# Problem to solve:
Without the pictures, output the records below word for word.

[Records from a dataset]
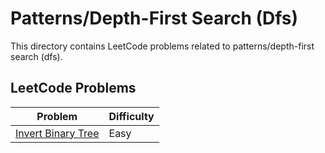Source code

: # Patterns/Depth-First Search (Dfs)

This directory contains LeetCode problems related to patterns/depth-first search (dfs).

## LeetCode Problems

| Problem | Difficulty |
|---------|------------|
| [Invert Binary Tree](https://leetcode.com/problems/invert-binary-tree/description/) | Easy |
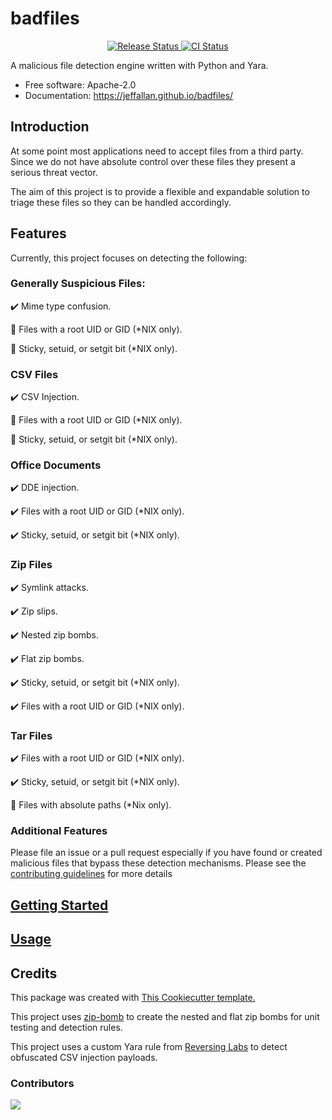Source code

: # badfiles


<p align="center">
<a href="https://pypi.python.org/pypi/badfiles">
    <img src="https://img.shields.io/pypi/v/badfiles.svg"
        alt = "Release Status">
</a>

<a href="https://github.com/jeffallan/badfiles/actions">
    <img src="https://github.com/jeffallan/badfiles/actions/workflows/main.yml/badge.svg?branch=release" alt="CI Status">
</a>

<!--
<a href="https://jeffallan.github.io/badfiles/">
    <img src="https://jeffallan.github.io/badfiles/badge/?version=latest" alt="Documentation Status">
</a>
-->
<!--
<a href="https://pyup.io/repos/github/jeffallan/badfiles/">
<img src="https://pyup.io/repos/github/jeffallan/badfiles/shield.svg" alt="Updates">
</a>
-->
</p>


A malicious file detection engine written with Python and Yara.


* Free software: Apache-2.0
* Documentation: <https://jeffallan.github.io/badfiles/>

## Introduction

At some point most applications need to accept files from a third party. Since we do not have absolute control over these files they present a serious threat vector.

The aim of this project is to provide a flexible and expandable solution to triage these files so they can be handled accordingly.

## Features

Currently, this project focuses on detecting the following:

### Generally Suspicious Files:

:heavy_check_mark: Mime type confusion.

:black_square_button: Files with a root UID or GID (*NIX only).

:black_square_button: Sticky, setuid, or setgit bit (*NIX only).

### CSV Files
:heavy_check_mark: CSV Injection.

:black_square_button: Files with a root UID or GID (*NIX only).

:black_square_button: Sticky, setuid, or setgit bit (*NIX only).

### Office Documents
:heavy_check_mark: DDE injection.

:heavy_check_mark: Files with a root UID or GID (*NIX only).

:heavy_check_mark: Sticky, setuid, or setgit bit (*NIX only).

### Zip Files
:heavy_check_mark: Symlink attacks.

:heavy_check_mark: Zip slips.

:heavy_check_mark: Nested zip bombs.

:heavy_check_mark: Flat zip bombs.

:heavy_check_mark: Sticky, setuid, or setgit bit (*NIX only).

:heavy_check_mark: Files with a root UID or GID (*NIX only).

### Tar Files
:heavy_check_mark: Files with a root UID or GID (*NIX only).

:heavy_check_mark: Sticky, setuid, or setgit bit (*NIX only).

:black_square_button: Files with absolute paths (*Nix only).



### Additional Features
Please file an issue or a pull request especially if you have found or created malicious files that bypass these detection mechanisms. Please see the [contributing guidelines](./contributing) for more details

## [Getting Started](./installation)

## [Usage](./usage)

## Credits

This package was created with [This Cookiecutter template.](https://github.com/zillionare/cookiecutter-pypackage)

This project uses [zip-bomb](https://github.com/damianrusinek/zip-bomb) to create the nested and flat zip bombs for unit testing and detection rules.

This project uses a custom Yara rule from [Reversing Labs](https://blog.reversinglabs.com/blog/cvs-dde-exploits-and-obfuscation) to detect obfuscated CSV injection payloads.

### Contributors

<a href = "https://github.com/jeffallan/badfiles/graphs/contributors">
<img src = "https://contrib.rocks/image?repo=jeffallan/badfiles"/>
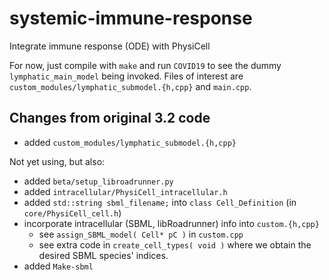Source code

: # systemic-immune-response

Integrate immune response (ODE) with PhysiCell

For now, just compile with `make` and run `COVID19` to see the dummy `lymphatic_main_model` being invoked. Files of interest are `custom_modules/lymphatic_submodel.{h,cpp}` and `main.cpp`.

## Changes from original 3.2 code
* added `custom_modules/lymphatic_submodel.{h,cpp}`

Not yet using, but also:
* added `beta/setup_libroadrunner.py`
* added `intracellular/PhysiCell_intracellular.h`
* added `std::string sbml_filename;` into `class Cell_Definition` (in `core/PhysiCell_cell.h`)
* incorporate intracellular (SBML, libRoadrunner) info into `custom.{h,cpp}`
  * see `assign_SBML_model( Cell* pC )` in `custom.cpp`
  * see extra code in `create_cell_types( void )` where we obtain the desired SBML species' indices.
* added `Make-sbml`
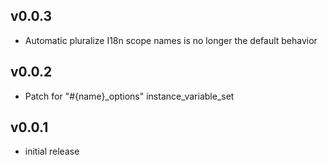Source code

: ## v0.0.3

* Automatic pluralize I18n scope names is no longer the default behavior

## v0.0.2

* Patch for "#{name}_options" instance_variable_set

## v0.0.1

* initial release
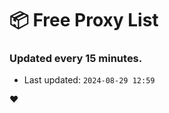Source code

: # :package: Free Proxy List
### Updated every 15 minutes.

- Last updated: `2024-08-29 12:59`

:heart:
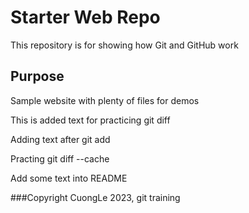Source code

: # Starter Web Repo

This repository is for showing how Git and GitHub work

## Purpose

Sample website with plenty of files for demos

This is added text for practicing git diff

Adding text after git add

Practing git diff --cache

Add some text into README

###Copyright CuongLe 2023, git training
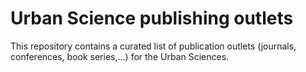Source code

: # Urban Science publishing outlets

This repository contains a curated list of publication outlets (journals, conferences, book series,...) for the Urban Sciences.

# Completed exercise:
Source code

: # Patterns/Depth-First Search (Dfs)

This directory contains LeetCode problems related to patterns/depth-first search (dfs).

## LeetCode Problems

| Problem | Difficulty |
|---------|------------|
| [Invert Binary Tree](https://leetcode.com/problems/invert-binary-tree/description/) | Easy |
Source code

: # badfiles


<p align="center">
<a href="https://pypi.python.org/pypi/badfiles">
    <img src="https://img.shields.io/pypi/v/badfiles.svg"
        alt = "Release Status">
</a>

<a href="https://github.com/jeffallan/badfiles/actions">
    <img src="https://github.com/jeffallan/badfiles/actions/workflows/main.yml/badge.svg?branch=release" alt="CI Status">
</a>

<!--
<a href="https://jeffallan.github.io/badfiles/">
    <img src="https://jeffallan.github.io/badfiles/badge/?version=latest" alt="Documentation Status">
</a>
-->
<!--
<a href="https://pyup.io/repos/github/jeffallan/badfiles/">
<img src="https://pyup.io/repos/github/jeffallan/badfiles/shield.svg" alt="Updates">
</a>
-->
</p>


A malicious file detection engine written with Python and Yara.


* Free software: Apache-2.0
* Documentation: <https://jeffallan.github.io/badfiles/>

## Introduction

At some point most applications need to accept files from a third party. Since we do not have absolute control over these files they present a serious threat vector.

The aim of this project is to provide a flexible and expandable solution to triage these files so they can be handled accordingly.

## Features

Currently, this project focuses on detecting the following:

### Generally Suspicious Files:

:heavy_check_mark: Mime type confusion.

:black_square_button: Files with a root UID or GID (*NIX only).

:black_square_button: Sticky, setuid, or setgit bit (*NIX only).

### CSV Files
:heavy_check_mark: CSV Injection.

:black_square_button: Files with a root UID or GID (*NIX only).

:black_square_button: Sticky, setuid, or setgit bit (*NIX only).

### Office Documents
:heavy_check_mark: DDE injection.

:heavy_check_mark: Files with a root UID or GID (*NIX only).

:heavy_check_mark: Sticky, setuid, or setgit bit (*NIX only).

### Zip Files
:heavy_check_mark: Symlink attacks.

:heavy_check_mark: Zip slips.

:heavy_check_mark: Nested zip bombs.

:heavy_check_mark: Flat zip bombs.

:heavy_check_mark: Sticky, setuid, or setgit bit (*NIX only).

:heavy_check_mark: Files with a root UID or GID (*NIX only).

### Tar Files
:heavy_check_mark: Files with a root UID or GID (*NIX only).

:heavy_check_mark: Sticky, setuid, or setgit bit (*NIX only).

:black_square_button: Files with absolute paths (*Nix only).



### Additional Features
Please file an issue or a pull request especially if you have found or created malicious files that bypass these detection mechanisms. Please see the [contributing guidelines](./contributing) for more details

## [Getting Started](./installation)

## [Usage](./usage)

## Credits

This package was created with [This Cookiecutter template.](https://github.com/zillionare/cookiecutter-pypackage)

This project uses [zip-bomb](https://github.com/damianrusinek/zip-bomb) to create the nested and flat zip bombs for unit testing and detection rules.

This project uses a custom Yara rule from [Reversing Labs](https://blog.reversinglabs.com/blog/cvs-dde-exploits-and-obfuscation) to detect obfuscated CSV injection payloads.

### Contributors

<a href = "https://github.com/jeffallan/badfiles/graphs/contributors">
<img src = "https://contrib.rocks/image?repo=jeffallan/badfiles"/>
Source code

: # systemic-immune-response

Integrate immune response (ODE) with PhysiCell

For now, just compile with `make` and run `COVID19` to see the dummy `lymphatic_main_model` being invoked. Files of interest are `custom_modules/lymphatic_submodel.{h,cpp}` and `main.cpp`.

## Changes from original 3.2 code
* added `custom_modules/lymphatic_submodel.{h,cpp}`

Not yet using, but also:
* added `beta/setup_libroadrunner.py`
* added `intracellular/PhysiCell_intracellular.h`
* added `std::string sbml_filename;` into `class Cell_Definition` (in `core/PhysiCell_cell.h`)
* incorporate intracellular (SBML, libRoadrunner) info into `custom.{h,cpp}`
  * see `assign_SBML_model( Cell* pC )` in `custom.cpp`
  * see extra code in `create_cell_types( void )` where we obtain the desired SBML species' indices.
* added `Make-sbml`
Source code

: ## v0.0.3

* Automatic pluralize I18n scope names is no longer the default behavior

## v0.0.2

* Patch for "#{name}_options" instance_variable_set

## v0.0.1

* initial release
Source code

: # :package: Free Proxy List
### Updated every 15 minutes.

- Last updated: `2024-08-29 12:59`

:heart:
Source code

: # Starter Web Repo

This repository is for showing how Git and GitHub work

## Purpose

Sample website with plenty of files for demos

This is added text for practicing git diff

Adding text after git add

Practing git diff --cache

Add some text into README

###Copyright CuongLe 2023, git training
Source code

: # Urban Science publishing outlets

This repository contains a curated list of publication outlets (journals, conferences, book series,...) for the Urban Sciences.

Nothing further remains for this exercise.